• _Assigned task_
Please copy, with no word changed, only the run of lines that opens with the line containing "of Open-Source Operating" and closes with the last line below.

• _Working data_
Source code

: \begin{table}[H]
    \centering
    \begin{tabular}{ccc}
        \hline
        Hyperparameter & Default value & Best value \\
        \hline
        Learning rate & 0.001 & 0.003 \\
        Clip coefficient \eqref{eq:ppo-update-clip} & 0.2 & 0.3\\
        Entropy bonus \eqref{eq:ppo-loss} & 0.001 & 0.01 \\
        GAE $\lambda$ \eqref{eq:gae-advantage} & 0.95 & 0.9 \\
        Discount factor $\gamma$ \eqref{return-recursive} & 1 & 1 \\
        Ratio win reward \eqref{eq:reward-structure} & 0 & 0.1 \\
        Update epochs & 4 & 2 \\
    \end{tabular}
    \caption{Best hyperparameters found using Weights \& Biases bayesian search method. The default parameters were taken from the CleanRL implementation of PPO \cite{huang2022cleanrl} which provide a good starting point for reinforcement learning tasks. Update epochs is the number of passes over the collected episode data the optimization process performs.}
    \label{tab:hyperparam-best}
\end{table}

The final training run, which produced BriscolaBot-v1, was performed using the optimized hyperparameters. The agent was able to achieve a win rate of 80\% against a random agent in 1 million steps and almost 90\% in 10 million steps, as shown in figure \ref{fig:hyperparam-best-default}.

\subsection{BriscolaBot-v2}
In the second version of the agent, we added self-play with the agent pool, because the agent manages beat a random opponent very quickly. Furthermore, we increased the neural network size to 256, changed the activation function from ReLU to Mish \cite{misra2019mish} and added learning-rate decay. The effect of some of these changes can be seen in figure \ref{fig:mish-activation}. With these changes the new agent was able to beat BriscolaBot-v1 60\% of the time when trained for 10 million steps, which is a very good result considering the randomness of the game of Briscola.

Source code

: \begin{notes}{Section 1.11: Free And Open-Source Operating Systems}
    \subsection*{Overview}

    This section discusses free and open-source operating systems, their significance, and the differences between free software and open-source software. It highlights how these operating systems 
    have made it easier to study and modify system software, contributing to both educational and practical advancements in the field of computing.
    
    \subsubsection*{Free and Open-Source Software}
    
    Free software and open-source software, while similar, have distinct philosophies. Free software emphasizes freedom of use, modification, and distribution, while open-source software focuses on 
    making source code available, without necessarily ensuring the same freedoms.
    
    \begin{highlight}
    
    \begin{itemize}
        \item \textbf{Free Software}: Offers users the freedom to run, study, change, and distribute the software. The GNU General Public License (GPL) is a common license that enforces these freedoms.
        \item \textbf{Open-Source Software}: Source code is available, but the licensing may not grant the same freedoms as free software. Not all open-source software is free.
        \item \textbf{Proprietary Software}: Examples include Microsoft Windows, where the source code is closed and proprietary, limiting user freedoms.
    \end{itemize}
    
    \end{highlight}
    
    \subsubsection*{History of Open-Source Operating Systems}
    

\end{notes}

• _Output below_
    \subsubsection*{History of Open-Source Operating Systems}
    

\end{notes}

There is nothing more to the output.